- THE TASK -
Whenever a line of the listing contains the string "local", return that line.
*** Block opens ***
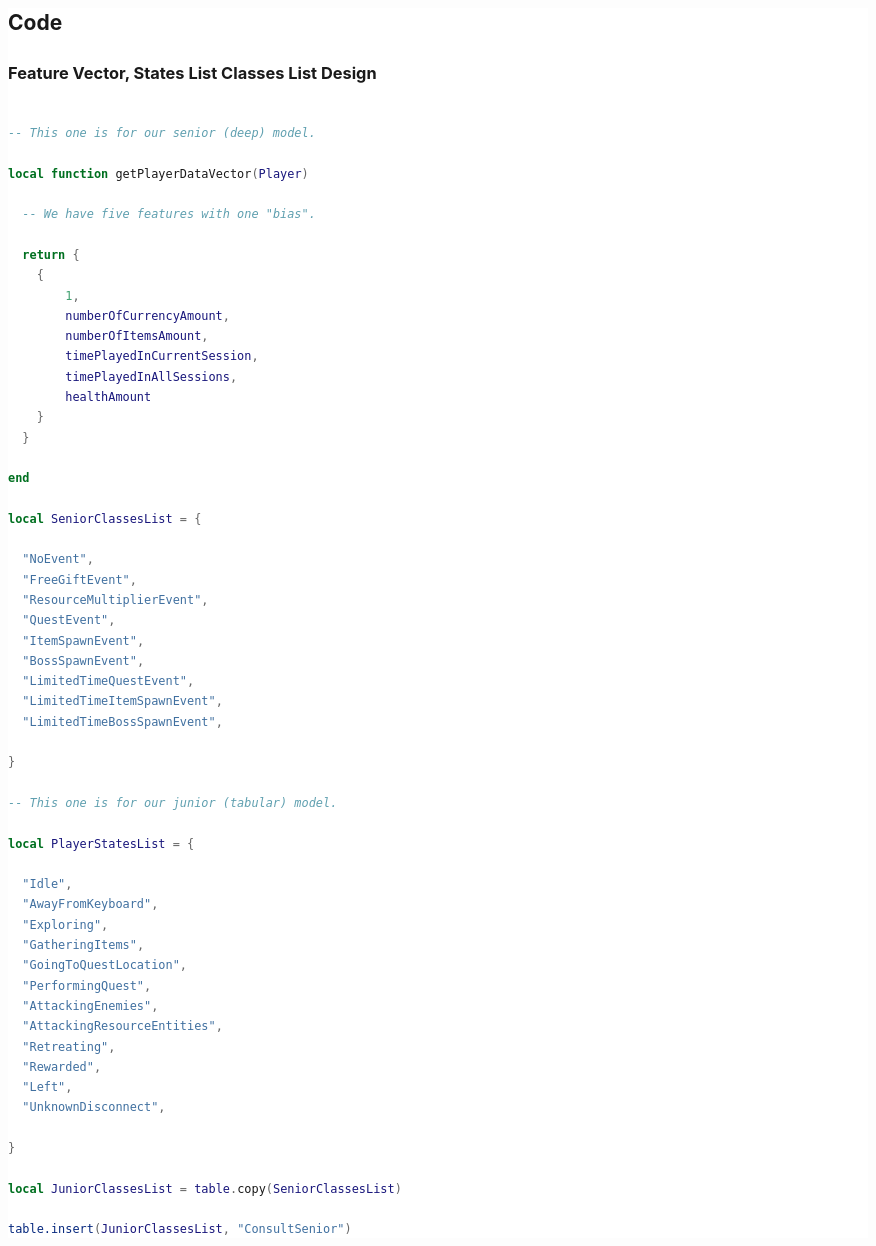 ## Code

### Feature Vector, States List Classes List Design

```lua

-- This one is for our senior (deep) model.

local function getPlayerDataVector(Player)

  -- We have five features with one "bias".

  return {
    {
        1,
        numberOfCurrencyAmount,
        numberOfItemsAmount,
        timePlayedInCurrentSession,
        timePlayedInAllSessions,
        healthAmount
    }
  }

end

local SeniorClassesList = {

  "NoEvent",
  "FreeGiftEvent",
  "ResourceMultiplierEvent",
  "QuestEvent",
  "ItemSpawnEvent",
  "BossSpawnEvent",
  "LimitedTimeQuestEvent",
  "LimitedTimeItemSpawnEvent",
  "LimitedTimeBossSpawnEvent",

}

-- This one is for our junior (tabular) model.

local PlayerStatesList = {

  "Idle",
  "AwayFromKeyboard",
  "Exploring",
  "GatheringItems",
  "GoingToQuestLocation",
  "PerformingQuest",
  "AttackingEnemies",
  "AttackingResourceEntities",
  "Retreating",
  "Rewarded",
  "Left",
  "UnknownDisconnect",

}

local JuniorClassesList = table.copy(SeniorClassesList)

table.insert(JuniorClassesList, "ConsultSenior")

```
*** Block closes ***
- COMPLETED EXERCISE -
local function getPlayerDataVector(Player)
local SeniorClassesList = {
local PlayerStatesList = {
local JuniorClassesList = table.copy(SeniorClassesList)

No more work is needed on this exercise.